# Exercise objective:
Every line of the records below from the line with "- **Problem-Solving Ability**: Logical" up to and including the line with "- **Operational Insight**: Practicality" must be reproduced exactly, and no line outside that range.

# Entries shown:

+--

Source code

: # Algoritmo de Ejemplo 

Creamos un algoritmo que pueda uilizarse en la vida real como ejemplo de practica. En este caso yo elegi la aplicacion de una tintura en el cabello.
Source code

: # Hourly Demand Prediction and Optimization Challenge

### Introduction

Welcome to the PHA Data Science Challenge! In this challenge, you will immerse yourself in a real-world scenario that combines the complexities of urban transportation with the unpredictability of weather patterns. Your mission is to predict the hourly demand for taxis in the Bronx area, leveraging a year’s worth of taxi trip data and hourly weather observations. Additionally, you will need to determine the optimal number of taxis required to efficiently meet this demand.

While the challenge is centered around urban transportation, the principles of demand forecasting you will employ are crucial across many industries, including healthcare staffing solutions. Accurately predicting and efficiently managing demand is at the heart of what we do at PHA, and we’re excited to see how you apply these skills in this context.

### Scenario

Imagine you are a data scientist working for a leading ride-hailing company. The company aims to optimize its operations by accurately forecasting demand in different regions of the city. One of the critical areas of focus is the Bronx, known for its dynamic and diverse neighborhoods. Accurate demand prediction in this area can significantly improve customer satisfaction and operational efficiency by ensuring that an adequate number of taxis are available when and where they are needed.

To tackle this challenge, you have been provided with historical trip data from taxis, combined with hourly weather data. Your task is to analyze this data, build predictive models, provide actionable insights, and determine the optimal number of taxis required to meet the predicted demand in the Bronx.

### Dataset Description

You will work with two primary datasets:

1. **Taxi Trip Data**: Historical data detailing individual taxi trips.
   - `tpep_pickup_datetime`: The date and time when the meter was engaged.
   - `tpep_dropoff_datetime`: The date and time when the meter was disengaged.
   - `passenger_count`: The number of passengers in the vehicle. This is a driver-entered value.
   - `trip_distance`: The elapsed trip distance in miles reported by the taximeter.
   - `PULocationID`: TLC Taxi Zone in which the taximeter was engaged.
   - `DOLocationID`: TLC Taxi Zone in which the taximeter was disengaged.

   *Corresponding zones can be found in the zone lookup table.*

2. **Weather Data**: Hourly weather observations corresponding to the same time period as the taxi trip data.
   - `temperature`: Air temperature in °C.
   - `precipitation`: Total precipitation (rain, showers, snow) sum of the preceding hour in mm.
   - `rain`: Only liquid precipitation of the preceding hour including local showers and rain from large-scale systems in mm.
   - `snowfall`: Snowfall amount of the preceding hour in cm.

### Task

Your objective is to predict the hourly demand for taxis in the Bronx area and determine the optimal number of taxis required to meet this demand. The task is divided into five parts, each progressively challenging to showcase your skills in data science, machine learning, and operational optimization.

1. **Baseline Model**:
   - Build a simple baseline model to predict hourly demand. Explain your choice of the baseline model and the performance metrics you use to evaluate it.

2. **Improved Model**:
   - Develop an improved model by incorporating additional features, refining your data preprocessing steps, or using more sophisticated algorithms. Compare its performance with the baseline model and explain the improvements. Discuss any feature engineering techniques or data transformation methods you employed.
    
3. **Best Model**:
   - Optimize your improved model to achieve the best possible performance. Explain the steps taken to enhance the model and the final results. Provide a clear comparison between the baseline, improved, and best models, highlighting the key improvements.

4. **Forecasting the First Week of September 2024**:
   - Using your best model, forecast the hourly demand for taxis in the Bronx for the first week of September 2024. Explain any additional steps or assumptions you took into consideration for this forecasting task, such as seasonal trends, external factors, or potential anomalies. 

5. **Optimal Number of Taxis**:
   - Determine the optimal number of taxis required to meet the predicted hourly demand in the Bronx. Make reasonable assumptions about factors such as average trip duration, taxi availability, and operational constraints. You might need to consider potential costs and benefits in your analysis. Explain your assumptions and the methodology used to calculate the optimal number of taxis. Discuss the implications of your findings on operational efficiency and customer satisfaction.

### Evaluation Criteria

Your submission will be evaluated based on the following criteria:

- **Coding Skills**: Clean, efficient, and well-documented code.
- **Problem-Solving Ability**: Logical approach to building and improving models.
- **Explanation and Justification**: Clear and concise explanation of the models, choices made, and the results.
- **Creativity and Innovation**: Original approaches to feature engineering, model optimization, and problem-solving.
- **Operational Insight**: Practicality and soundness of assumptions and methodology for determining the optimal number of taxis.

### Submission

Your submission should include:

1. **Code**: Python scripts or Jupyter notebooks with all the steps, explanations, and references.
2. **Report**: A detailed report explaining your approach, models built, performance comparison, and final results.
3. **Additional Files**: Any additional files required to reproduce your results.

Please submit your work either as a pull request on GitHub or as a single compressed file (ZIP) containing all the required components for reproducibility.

+--

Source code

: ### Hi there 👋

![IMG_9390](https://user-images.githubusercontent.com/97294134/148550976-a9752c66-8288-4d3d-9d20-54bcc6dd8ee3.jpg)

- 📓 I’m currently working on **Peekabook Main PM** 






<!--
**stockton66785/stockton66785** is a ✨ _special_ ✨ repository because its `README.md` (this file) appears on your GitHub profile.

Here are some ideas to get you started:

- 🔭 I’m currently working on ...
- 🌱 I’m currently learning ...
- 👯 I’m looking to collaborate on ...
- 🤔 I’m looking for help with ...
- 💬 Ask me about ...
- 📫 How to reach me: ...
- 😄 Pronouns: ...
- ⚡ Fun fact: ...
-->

+--

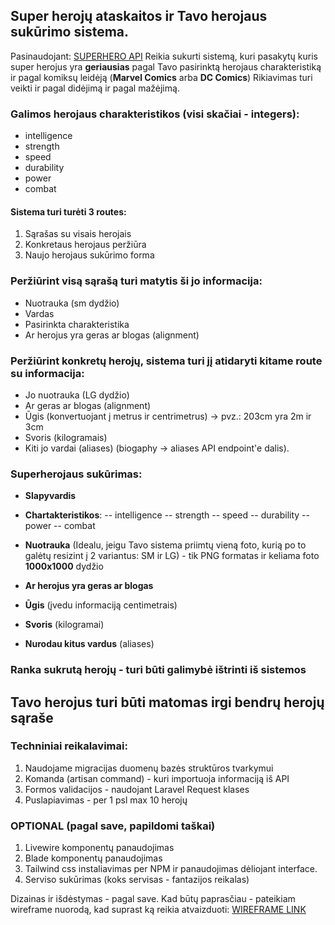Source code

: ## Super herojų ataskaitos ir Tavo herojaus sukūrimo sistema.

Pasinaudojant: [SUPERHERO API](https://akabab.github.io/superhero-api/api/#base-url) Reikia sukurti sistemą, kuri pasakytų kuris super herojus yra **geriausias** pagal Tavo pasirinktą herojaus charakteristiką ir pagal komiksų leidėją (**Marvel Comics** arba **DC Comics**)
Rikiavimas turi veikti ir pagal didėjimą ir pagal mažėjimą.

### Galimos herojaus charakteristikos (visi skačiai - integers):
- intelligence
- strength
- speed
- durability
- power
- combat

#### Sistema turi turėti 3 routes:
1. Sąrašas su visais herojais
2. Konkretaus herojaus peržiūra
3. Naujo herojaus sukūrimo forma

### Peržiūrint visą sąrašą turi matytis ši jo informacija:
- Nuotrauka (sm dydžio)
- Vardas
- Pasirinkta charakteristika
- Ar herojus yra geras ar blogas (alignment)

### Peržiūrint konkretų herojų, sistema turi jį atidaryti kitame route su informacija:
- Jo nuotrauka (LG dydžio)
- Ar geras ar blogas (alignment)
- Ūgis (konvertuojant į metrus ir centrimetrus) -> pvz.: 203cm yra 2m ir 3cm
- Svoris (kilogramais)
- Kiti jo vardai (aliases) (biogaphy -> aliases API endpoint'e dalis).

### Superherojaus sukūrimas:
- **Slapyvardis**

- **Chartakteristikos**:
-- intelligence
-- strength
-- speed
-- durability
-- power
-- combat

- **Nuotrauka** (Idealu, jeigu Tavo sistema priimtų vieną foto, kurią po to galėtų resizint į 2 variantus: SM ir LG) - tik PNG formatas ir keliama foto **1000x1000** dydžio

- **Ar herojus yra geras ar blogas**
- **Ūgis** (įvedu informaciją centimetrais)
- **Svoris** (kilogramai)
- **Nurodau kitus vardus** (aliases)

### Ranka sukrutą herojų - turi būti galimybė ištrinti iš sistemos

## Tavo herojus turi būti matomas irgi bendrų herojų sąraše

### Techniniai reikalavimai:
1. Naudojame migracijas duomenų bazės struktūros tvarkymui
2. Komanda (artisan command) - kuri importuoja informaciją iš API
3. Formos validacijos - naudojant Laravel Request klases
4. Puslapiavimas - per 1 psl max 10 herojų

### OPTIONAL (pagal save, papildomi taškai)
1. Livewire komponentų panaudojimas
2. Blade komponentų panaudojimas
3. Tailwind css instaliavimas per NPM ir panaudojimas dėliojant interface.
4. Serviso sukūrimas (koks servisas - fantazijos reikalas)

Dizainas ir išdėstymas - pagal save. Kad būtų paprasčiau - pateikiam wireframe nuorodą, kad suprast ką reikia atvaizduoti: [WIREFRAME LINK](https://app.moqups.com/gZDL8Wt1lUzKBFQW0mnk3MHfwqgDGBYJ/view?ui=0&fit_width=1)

+--

# Output of the task:
- **Problem-Solving Ability**: Logical approach to building and improving models.
- **Explanation and Justification**: Clear and concise explanation of the models, choices made, and the results.
- **Creativity and Innovation**: Original approaches to feature engineering, model optimization, and problem-solving.
- **Operational Insight**: Practicality and soundness of assumptions and methodology for determining the optimal number of taxis.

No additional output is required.